Importance of security and cryptography for wireless networks
When you improve your data security, you’re also most likely to enhance the security of your wireless network. For instance, by installing an anti-virus software program or firewall into your system, you can reduce the possibility of hackers getting into your network. But while that may be the case, these measures are oftentimes believed to be not enough to completely protect your wireless network from an array of external and internal threats. (1)
Since their debut to the world, wireless networks have been known to be highly insecure and vulnerable to unauthorised access. However, there are steps you can do to compensate for its high vulnerability to beef up your security.
Standard network security and cryptography protocols
Due to their inherent nature, wireless networks are believed to require a lot more effort to adequately secure them.

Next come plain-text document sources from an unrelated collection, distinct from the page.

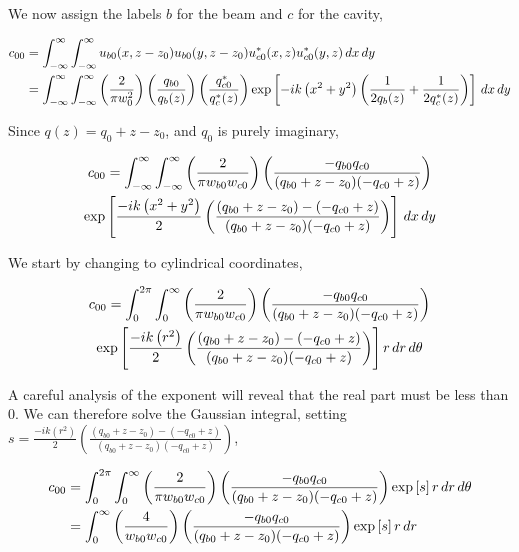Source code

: We now assign the labels $b$ for the beam and $c$ for the cavity,

\begin{align}
    c_{00} &= \int^{\infty}_{- \infty} \int^{\infty}_{- \infty} 
    u_{b0}(x,z-z_0)u_{b0}(y,z-z_0) u_{c0}^*(x,z)u_{c0}^*(y,z) \,dx \,dy \nonumber
\\  &= \int^{\infty}_{- \infty} \int^{\infty}_{- \infty}  \left( \frac{2}{\pi w^2_0} \right) \left( \frac{q_{b0}}{q_{b}(z)} \right)
    \left( \frac{q^*_{c0}}{q^*_{c}(z)} \right) \exp \left[-ik \left( x^2 + y^2  \right)
    \left( \frac{1}{2q_b(z)} + \frac{1}{2q^*_c(z)} \right) \right] \,dx \,dy
\end{align}

Since $q(z) = q_0 + z - z_0$, and $q_0$ is purely imaginary,


\begin{multline}
    c_{00} = \int^{\infty}_{- \infty} \int^{\infty}_{- \infty}  \left( \frac{2}{\pi w_{b0} w_{c0}} \right)
    \left( \frac{- q_{b0} q_{c0}}{(q_{b0}+z-z_0)(-q_{c0}+z)} \right) \\
    \exp \left[
    \frac{-ik \left( x^2 + y^2  \right)}{2} \left( \frac{(q_{b0}+z-z_0)-(-q_{c0}+z)}{(q_{b0}+z-z_0)(-q_{c0}+z)} \right)
    \right] \,dx \,dy
\end{multline}

We start by changing to cylindrical coordinates,

\begin{multline}
    c_{00} = \int^{2 \pi}_{0} \int^{\infty}_{0}  \left( \frac{2}{\pi w_{b0} w_{c0}} \right)
    \left( \frac{- q_{b0} q_{c0}}{(q_{b0}+z-z_0)(-q_{c0}+z)} \right) \\
    \exp \left[
    \frac{-ik \left( r^2  \right)}{2} \left( \frac{(q_{b0}+z-z_0)-(-q_{c0}+z)}{(q_{b0}+z-z_0)(-q_{c0}+z)} \right)
    \right] r \,dr \,d\theta
\end{multline}

A careful analysis of the exponent will reveal that the real part must be less than $0$.
We can therefore solve the Gaussian integral, setting $s =
\frac{-ik \left( r^2  \right)}{2} \left( \frac{(q_{b0}+z-z_0)-(-q_{c0}+z)}{(q_{b0}+z-z_0)(-q_{c0}+z)} \right)
$,

\begin{align}
    c_{00} &= \int^{2 \pi}_{0} \int^{\infty}_{0}  \left( \frac{2}{\pi w_{b0} w_{c0}} \right)
    \left( \frac{- q_{b0} q_{c0}}{(q_{b0}+z-z_0)(-q_{c0}+z)} \right)
    \exp \left[ s
    \right] r \,dr \,d\theta \nonumber
\\  &= \int^{\infty}_{0} \left( \frac{4}{w_{b0} w_{c0}} \right)
    \left( \frac{- q_{b0} q_{c0}}{(q_{b0}+z-z_0)(-q_{c0}+z)} \right)
    \exp \left[ s
    \right] r \,dr
\end{align}

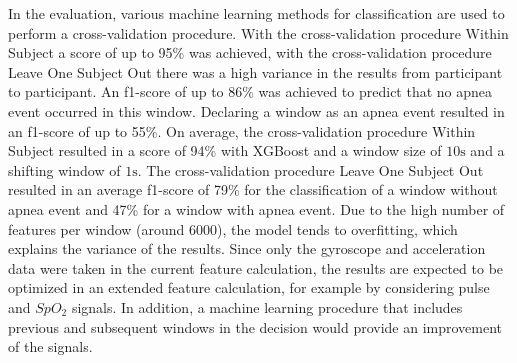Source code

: In the evaluation, various machine learning methods for classification are used to perform a cross-validation procedure. 
With the cross-validation procedure {\glqq Within Subject\grqq} a score of up to 95\% was achieved, with the cross-validation procedure {\glqq Leave One Subject Out\grqq} there was a high variance in the results from participant to participant. 
An f1-score of up to 86\% was achieved to predict that no apnea event occurred in this window. 
Declaring a window as an apnea event resulted in an f1-score of up to 55\%.
On average, the cross-validation procedure {\glqq Within Subject\grqq} resulted in a score of 94\% with XGBoost and a window size of $10\si{\s}$ and a shifting window of $1\si{\s}$. 
The cross-validation procedure {\glqq Leave One Subject Out\grqq} resulted in an average f1-score of 79\% for the classification of a window without apnea event and 47\% for a window with apnea event. 
Due to the high number of features per window (around 6000), the model tends to overfitting, which explains the variance of the results.
Since only the gyroscope and acceleration data were taken in the current feature calculation, the results are expected to be optimized in an extended feature calculation, for example by considering pulse and $SpO_2$ signals. 
In addition, a machine learning procedure that includes previous and subsequent windows in the decision would provide an improvement of the signals.

\cleardoublepage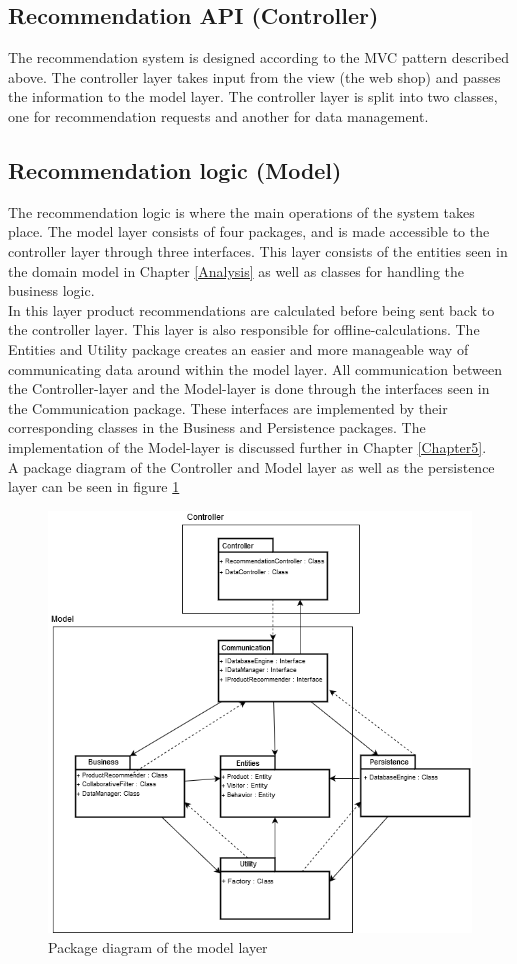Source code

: \subsection{Recommendation API (Controller)}
The recommendation system is designed according to the MVC pattern described above. The controller layer takes input from the view (the web shop) and passes the information to the model layer. The controller layer is split into two classes, one for recommendation requests and another for data management.

\subsection{Recommendation logic (Model)}
The recommendation logic is where the main operations of the system takes place. The model layer consists of four packages, and is made accessible to the controller layer through three interfaces. This layer consists of the entities seen in the domain model in Chapter \ref{Analysis} as well as classes for handling the business logic. \\In this layer product recommendations are calculated before being sent back to the controller layer. This layer is also responsible for offline-calculations. The Entities and Utility package creates an easier and more manageable way of communicating data around within the model layer. All communication between the Controller-layer and the Model-layer is done through the interfaces seen in the Communication package. These interfaces are implemented by their corresponding classes in the Business and Persistence packages. The implementation of the Model-layer is discussed further in Chapter \ref{Chapter5}. \\
A package diagram of the Controller and Model layer as well as the persistence layer can be seen in figure \ref{fig:PackageDiagram}

\begin{figure}[H]
	\centering
	\includegraphics[width=.8\linewidth]{Figures/PackageDiagram.png}
	\caption{Package diagram of the model layer}
	\label{fig:PackageDiagram}
\end{figure}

This has driven experts to develop protocols designed specifically for addressing security woes that are plaguing many wireless networks.
Today, you can use any of the following network security and cryptography protocols to protect your wireless network system:
Wired equivalent privacy
Wired equivalent privacy (WEP) was developed in 1999, making it the first-ever wireless network security protocol to see the light of day. The protocol slightly improved the security of wireless networks, but people didn’t use it for long as they found that it’s not as secure as people initially thought it to be. (3)
Wi-Fi protected access
The Wi-Fi protected access (WPA) protocol is the industry’s answer to WEP’s lack of security. It was developed in 2003 and used 256-bit encryption technology, which is a significant improvement to WEP’s 64-bit and 128-bit encryption. It works best for home networks but may also work in business environments as long as a Remote Authentication Dial-In User Service server is deployed in the vicinity. (3)
Wi-Fi protected access 2
Many people view WPA2 as an upgraded version of its predecessor, yet there’s not much difference between the two. Perhaps the only difference is WPA2’s Advanced Encryption Standard, an encryption technology with much higher performance and which provides better security. Nevertheless, WPA’s security flaws still persist in this protocol. (3)
Wi-Fi protected access 3
WPA3 is the latest addition to the WPA series of security protocols. Aside from a few improvements here and there, the WPA3 protocol allows the user to automatically encrypt the connection between two devices without any input from either party. (3)
Indeed, each protocol has its advantages and disadvantages. So it may be worth your time to take it slowly while you decide which of these protocols suits your organisation best and will provide you optimal results. You can work with your in-house network support team or a third-party company to help you select and set up the security protocol that’s appropriate for your business.
Wireless networks security and encryption are said to have always been a difficult feat to achieve. In fact, compared to other components of a system, the wireless network is arguably the hardest to secure. Nevertheless, with the above-mentioned security protocols, it should be possible to secure your network adequately.
But apart from these protocols, you can also engage in other practices to further secure your wireless network. Simple steps like installing a firewall and patching up existing software can go a long way in improving your wireless network security.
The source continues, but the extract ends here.